Brown, 68, hails from Berkshire, where Kate Middleton grew up. She has been a media superstar since the tender age of 25, when she took the helm of a then-moribund British society journal, Tatler, where she duly wrestled it into relevancy for the modern age. Long-running gigs at the top of the masthead of industry bibles Vanity Fair and The New Yorker swiftly followed, before she founded U.S. news website, The Daily Beast. One-half of another a major media power couple, Brown lost her beloved husband Harold Evans, the legendary former editor of The Sunday Times newspaper, in the fall of 2020.
She sat down with Zoomer earlier this month to chat via Zoom about the imminent launch of The Palace Papers. That the book is so deeply researched is no surprise, given her bona fides. But royal reporting tends to the partisan, and Brown rises above that cliché elegantly. The book is so fair to its roster of key senior royals (Andrew excepted, for obvious reasons), it is a testament to her journalistic, two-sided approach.
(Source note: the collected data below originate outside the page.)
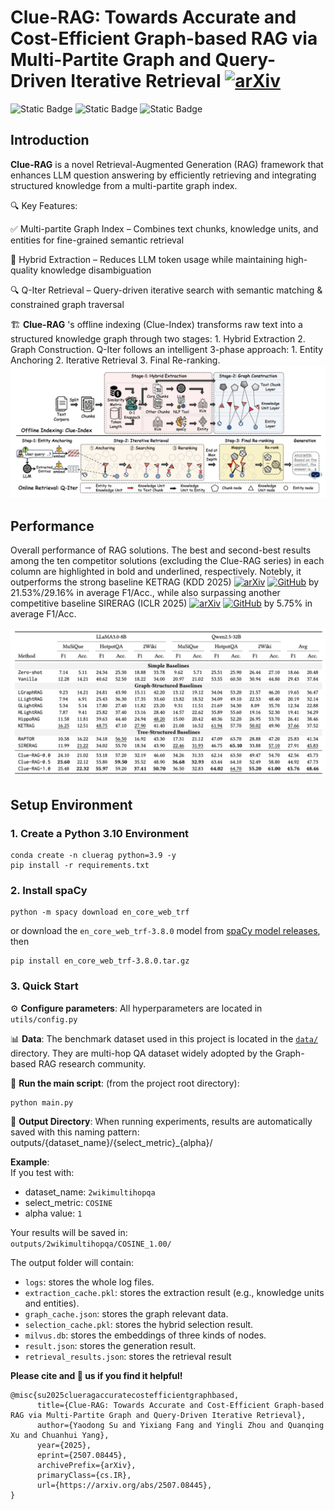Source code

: 
# **Clue-RAG**: Towards Accurate and Cost-Efficient Graph-based RAG via Multi-Partite Graph and Query-Driven Iterative Retrieval [![arXiv](https://img.shields.io/badge/arXiv-1234.56789-b31b1b.svg)](https://arxiv.org/abs/2507.08445)

![Static Badge](https://img.shields.io/badge/LLM-red)
![Static Badge](https://img.shields.io/badge/Graph_RAG-red)
![Static Badge](https://img.shields.io/badge/Document_QA-green)

## Introduction 

**​Clue-RAG​**​ is a novel ​​Retrieval-Augmented Generation (RAG)​​ framework that enhances LLM question answering by efficiently retrieving and integrating structured knowledge from a ​​multi-partite graph index​​.

🔍 ​​Key Features​​:

✅ ​​Multi-partite Graph Index​​ – Combines ​​text chunks, knowledge units, and entities​​ for fine-grained semantic retrieval

🚀 ​​Hybrid Extraction​​ – Reduces LLM token usage while maintaining high-quality knowledge disambiguation

🔍 ​​Q-Iter Retrieval​​ – Query-driven iterative search with ​​semantic matching & constrained graph traversal​​

🏗️ **Clue-RAG** 's ​​offline indexing​​ (Clue-Index) transforms raw text into a structured knowledge graph through two stages: 1.
​​Hybrid Extraction​​ 2. Graph Construction​​. Q-Iter follows an intelligent 3-phase approach: 1. Entity Anchoring 2. Iterative Retrieval 3. Final Re-ranking.
![Offline Indexing](./fig/image.png)  

## Performance 

Overall performance of RAG solutions. The best and second-best results among the ten competitor solutions (excluding
the Clue-RAG series) in each column are highlighted in bold and underlined, respectively. Notebly, it outperforms the strong
baseline KETRAG (KDD 2025) [![arXiv](https://img.shields.io/badge/arXiv-2401.18059-b31b1b.svg)](https://arxiv.org/abs/2502.09304) [![GitHub](https://img.shields.io/badge/GitHub-100000?style=for-the-badge&logo=github&logoColor=white)](https://github.com/waetr/KET-RAG) by 21.53%/29.16% in average F1/Acc., while also surpassing
another competitive baseline SIRERAG (ICLR 2025) [![arXiv](https://img.shields.io/badge/arXiv-2401.18059-b31b1b.svg)](https://arxiv.org/abs/2412.06206) [![GitHub](https://img.shields.io/badge/GitHub-100000?style=for-the-badge&logo=github&logoColor=white)](https://github.com/SalesforceAIResearch/SiReRAG) by 5.75% in average F1/Acc.

![Performance](./fig/table.png)  

## Setup Environment

### 1. Create a Python 3.10 Environment

```
conda create -n cluerag python=3.9 -y
pip install -r requirements.txt
```

### 2. Install spaCy

```
python -m spacy download en_core_web_trf
```
or download the `en_core_web_trf-3.8.0` model from [spaCy model releases](https://github.com/explosion/spacy-models/releases/download/en_core_web_trf-3.8.0/en_core_web_trf-3.8.0.tar.gz), then 

```
pip install en_core_web_trf-3.8.0.tar.gz
```

### 3. Quick Start

⚙️ **Configure parameters**: All hyperparameters are located in `utils/config.py`

📊 **Data**: The benchmark dataset used in this project is located in the [`data/`](./data) directory. They are multi-hop QA dataset widely adopted by the Graph-based RAG research community. 

🚀 **Run the main script**: (from the project root directory):
```
python main.py
```

📂 **Output Directory**: When running experiments, results are automatically saved with this naming pattern: outputs/{dataset_name}/{select_metric}_{alpha}/

**Example**:  
If you test with:
- dataset_name: `2wikimultihopqa`  
- select_metric: `COSINE`  
- alpha value: `1`  

Your results will be saved in:  
`outputs/2wikimultihopqa/COSINE_1.00/`

The output folder will contain:
- `logs`: stores the whole log files.
- `extraction_cache.pkl`: stores the extraction result (e.g., knowledge units and entities).
- `graph_cache.json`: stores the graph relevant data.
- `selection_cache.pkl`: stores the hybrid selection result.
- `milvus.db`: stores the embeddings of three kinds of nodes.
- `result.json`: stores the generation result.
- `retrieval_results.json`: stores the retrieval result

**Please cite and 🌟 us if you find it helpful!**
```
@misc{su2025clueragaccuratecostefficientgraphbased,
      title={Clue-RAG: Towards Accurate and Cost-Efficient Graph-based RAG via Multi-Partite Graph and Query-Driven Iterative Retrieval}, 
      author={Yaodong Su and Yixiang Fang and Yingli Zhou and Quanqing Xu and Chuanhui Yang},
      year={2025},
      eprint={2507.08445},
      archivePrefix={arXiv},
      primaryClass={cs.IR},
      url={https://arxiv.org/abs/2507.08445}, 
}
```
She pulls no punches at boneheaded royal moves, but she also gives generous credit where it is due. Indeed, after the interview, I discovered a teensy footnote with my name on it among the wadges of references at the back of the book. This is particularly edifying, as I had interviewed Meghan Markle, days before her royal romance was revealed, about her capsule fashion collection for the Canadian clothing store, Reitmans. The quotes from that story were immediately purloined and repurposed and tortured by tabloid writers churning out copy, attributions be damned. That Brown took the time to find the original source for Meghan’s early remarks speaks to her dedication to old-fashioned reporting, the kind that wears out shoe leather.
This interview has been edited and condensed for publication. A full feature on the book, with more of Brown’s insights about the Queen’s successors, appeared in the June-July 2022 issue of Zoomer magazine.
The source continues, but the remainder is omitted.